La Justice a donc volé au secours du néofasciste : le procureur a carrément réclamé le placement en détention provisoire du lanceur d’œuf. Envoyer un retraité derrière les barreaux pour avoir fait une blague potache contre l’extrême droite ! À quand une loi pour séparer le RN de l’État ?
Heureusement, lundi soir, un juge des libertés et de la détention a décidé qu’il pourrait sortir. Mais le lanceur d’œuf est quand même jugé ce mardi en comparution immédiate, la procédure la plus violente et expéditive qui existe. On peut dire que la justice pousse le curseur au maximum de ce qu’elle peut légalement mettre en place suite à un acte aussi anodin.
Face à cette lâcheté institutionnelle, ce courageux retraité assume son geste, et a exprimé lors des interrogatoires son «opposition à l’extrême droite». Et cet homme est un amateur d’omelettes, puisque dans la même ville de Moissac, il avait déjà écrasé un œuf sur le crâne de Zemmour lors de la campagne présidentielle de 2022. Ce n’est pas tout, le septuagénaire avait jeté des œufs sur un bus de campagne de Marine Le Pen. La Bande Dessinée Les vieux fourneaux n’a qu’à bien se tenir. Cette petite commune du Tarn et Garonne va-t-elle finir par effrayer l’extrême droite ?
Derrière le traitement honteux réservé à un retraité n’aimant pas le fascisme, il apparaît de manière évidente un énième deux poids deux mesures. Sarkozy, véritable mafieux, inculpé et condamné dans de nombreuses affaires gravissimes, a bénéficié d’un soutien total de l’appareil médiatique et d’une clémence inédite de la justice. Malgré une condamnation à 5 ans de prison ferme, il a été libéré au bout de 20 jours, après un séjour en cellule VIP hyper confortable. Marine Le Pen, condamnée à une peine d’inéligibilité dans une vaste affaire de détournement de fonds publics, a elle aussi été soutenue par les éditorialistes de plateaux télé, qui se sont époumonés contre sa condamnation, présentée comme «anti-démocratique».
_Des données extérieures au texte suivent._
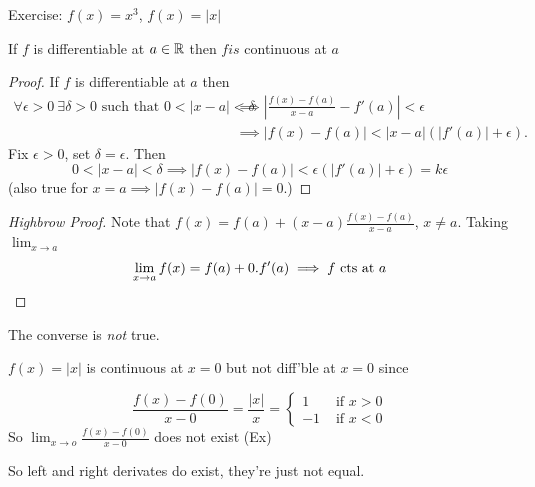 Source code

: Exercise: $f(x) = x^3$, $f(x) = |x|$\\

\begin{proposition}
If $f$ is differentiable at $a\in\mathbb{R}$ then $f is$ continuous at $a$	
\end{proposition}

\begin{proof}[Proof] If $f$ is differentiable at $a$ then
	\[\begin{aligned}\forall \epsilon >0~ \exists \delta  > 0 \text{ such that } 0 < |x-a| < \delta &\implies \left|\frac{f(x) - f(a)}{x-a} - f'(a)\right| < \epsilon \\ 
	&\implies |f(x) - f(a)| < |x-a|(|f'(a)| + \epsilon).	
\end{aligned}
\] 
	Fix $\epsilon > 0$, set $\delta = \epsilon$. Then \[0 < |x-a| < \delta \implies  |f(x) - f(a)| < \epsilon(|f'(a)| + \epsilon) = k\epsilon\] (also true for $x = a \implies |f(x) - f(a)| = 0$.)
\end{proof}

\begin{proof}[Highbrow Proof]
Note that $f(x) = f(a) + (x-a)\frac{f(x) -f(a)}{x-a}$, $x \neq a$. Taking  $\lim_{x\to a}$  \[\lim_{x\to a}f(x) = f(a) + 0.f'(a) \implies f \text{ cts at } a\qedhere\]\end{proof}

The converse is \emph{not} true.\vspace*{10pt}

\begin{example}
$f(x) = |x|$ is continuous at $x = 0$ but not diff'ble at $x = 0$ since 

\[\frac{f(x) -f(0)}{x-0} = \frac{|x|}{x} = \begin{cases}
 1 & \text{ if } x > 0\\
 -1 & \text{ if } x < 0	
 \end{cases}
\]
So $\lim_{x\to o} \frac{f(x) -f(0)}{x-0}$ does not exist (Ex)

\begin{center}
\end{center}




So left and right derivates do exist, they're just not equal. 
\end{example}\vspace*{5pt}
Quant à Bardella, visiblement son corps est sacré et vaut plus que celui du commun des mortels. Les enfarinages, entartages et jets d’œufs visant les politiciens sont d’ailleurs monnaie courante depuis des décennies. Macron avait reçu un œuf en 2017, Hollande de la farine en 2012, Pécresse avait été visée par une poudre rose… La liste est longue. S’il fallait enfermer et condamner en comparution immédiate tous les plaisantins, le célèbre entarteur Noël Gaudin aurait fini sa vie en prison.
Pour saisir à quel point les institutions ont choisi leur camp, prenons un autre cas d’enfarinage. En juin 2021, Jean-Luc Mélenchon se trouve dans une manifestation contre l’extrême droite à Paris. Contrairement à la plupart des personnalités politiques, il ne se déplace pas avec une armée de gros bras et de policiers. Ce jour-là un youtubeur d’extrême droite nommé Tilou M. s’approche et l’asperge de farine, tout en filmant la scène. À l’époque, les images circulent, et les réactions vont de l’indifférence à l’hilarité. L’extrême droite qui se roule par terre à propos de Bardella ces derniers jours se félicitait alors sur les réseaux sociaux.
À l’époque, pas d’arrestation ni de garde à vue pour Tilou M. Pas de comparution immédiate. Et d’ailleurs, Mélenchon n’a même pas porté plainte, considérant qu’un jet de farine n’est pas une violence, alors que Bardella se victimise comme s’il avait fait face à un attentat. Enfin, lors du procès qui a eu lieu plusieurs mois plus tard, l’enfarineur d’extrême droite a été «dispensé de peine» par la justice.
Le papy résistant de Moissac a déjà subi une répression infiniment plus dure, avant même d’être jugé.